WEST HOLLYWOOD: Speaking of one of our favorite (and one of the most prolific) Los Angeles architects, Paul Williams, his granddaughter Karen Hudson spoke at the Pacific Design Center on Monday as part of Aaroe Architectural's lecture series. Aaroe broker Justin Alexander recapped the talk for us:

Karen Hudson was a very pleasant guest and warmed up to our 300 attendees immediately. While she does have a new book coming out in 2012, displaying her Grandfather's Hollywood legacy, Karen was there to share the value and history behind Mr. Williams' creations.

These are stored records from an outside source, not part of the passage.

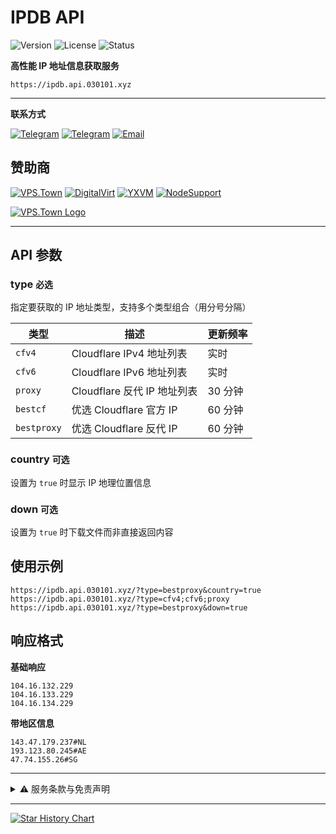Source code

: # IPDB API

![Version](https://img.shields.io/badge/version-2.0-blue.svg)
![License](https://img.shields.io/badge/license-MIT-green.svg)
![Status](https://img.shields.io/badge/status-active-brightgreen.svg)

**高性能 IP 地址信息获取服务**

`https://ipdb.api.030101.xyz`

---

**联系方式**

[![Telegram](https://img.shields.io/badge/群聊-HeroCore-blue?logo=telegram&logoColor=white)](https://t.me/HeroCore) 
[![Telegram](https://img.shields.io/badge/频道-HeroMsg-blue?logo=telegram&logoColor=white)](https://t.me/HeroMsg)
[![Email](https://img.shields.io/badge/邮箱-联系我们-red?logo=gmail&logoColor=white)](mailto:admin@030101.xyz)

## **赞助商**

[![VPS.Town](https://img.shields.io/badge/VPS.Town-VPS托管-E91E63?logo=server&logoColor=white)](https://vps.town/)
[![DigitalVirt](https://img.shields.io/badge/DigitalVirt-云服务-4CAF50?logo=digitalocean&logoColor=white)](https://digitalvirt.com/)
[![YXVM](https://img.shields.io/badge/YXVM-云服务-2196F3?logo=microsoft-azure&logoColor=white)](https://yxvm.com/)
[![NodeSupport](https://img.shields.io/badge/NodeSupport-技术支持-FF9800?logo=node.js&logoColor=white)](https://github.com/NodeSeekDev/NodeSupport)

[![VPS.Town Logo](https://vps.town/static/images/sponsor.png)](https://vps.town/)

---

## API 参数

### type `必选`

指定要获取的 IP 地址类型，支持多个类型组合（用分号分隔）

| 类型 | 描述 | 更新频率 |
|------|------|----------|
| `cfv4` | Cloudflare IPv4 地址列表 | 实时 |
| `cfv6` | Cloudflare IPv6 地址列表 | 实时 |
| `proxy` | Cloudflare 反代 IP 地址列表 | 30 分钟 |
| `bestcf` | 优选 Cloudflare 官方 IP | 60 分钟 |
| `bestproxy` | 优选 Cloudflare 反代 IP | 60 分钟 |

### country `可选`

设置为 `true` 时显示 IP 地理位置信息

### down `可选` 

设置为 `true` 时下载文件而非直接返回内容

## 使用示例

```
https://ipdb.api.030101.xyz/?type=bestproxy&country=true
https://ipdb.api.030101.xyz/?type=cfv4;cfv6;proxy
https://ipdb.api.030101.xyz/?type=bestproxy&down=true
```

## 响应格式

**基础响应**
```
104.16.132.229
104.16.133.229  
104.16.134.229
```

**带地区信息**
```
143.47.179.237#NL
193.123.80.245#AE
47.74.155.26#SG
```

---

<details>
<summary>⚠️ 服务条款与免责声明</summary>

### 使用限制
- 本服务仅面向非大陆地区用户
- 大陆地区用户使用需自行承担相关法律风险
- 禁止将服务用于违法、攻击等恶意行为

### 数据说明
- 数据来源于互联网公开资源和开放数据库
- 我们努力确保数据准确性，但不做绝对保证
- 不同数据源的更新频率可能存在差异
- 用户应自行判断数据的适用性

### 责任限制
- 不承担因使用服务导致的任何直接或间接损失
- 不保证服务始终可用，可能因维护等原因中断
- 不对用户违反当地法规的行为承担责任
- 建议用户定期备份重要数据

**使用本服务即表示您已阅读并同意遵守本条款**

</details>

---

[![Star History Chart](https://api.star-history.com/svg?repos=ymyuuu/IPDB&type=Date)](https://star-history.com/#ymyuuu/IPDB&Date)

She was very heartfelt and you could tell how much her Grandfather and his work meant to her.

These are the bullet points she emphasized throughout the forum:
- Paul Williams always wanted his work to resemble class, eloquence, sophistication, and an extreme attention to detail
- His most notable home characteristics include significant door and entry ways, detailed ceilings, breakfast rooms that face the east for natural lighting in the morning, oval dining rooms, and the possibly the most notable, sweeping/curved stairways
- While he knew exactly what he liked, he made sure all of his designs were specific to each individual client's wants and needs
- Some Paul Williams' homes don't appear to be his design at first glance because he would incorporate the client's visions in order to make them happy
- As an orphan in his early life, family meant the world to Paul so all of his homes are built with a welcoming sense of strong family, a true "home" feeling
- He was a master at all styles, not just one... everything from east coast traditional to modern.

Aaroe's hosting James Magni from Architectural Digest on September 12 and Bret Parsons talking about Gerard Colcord on September 26.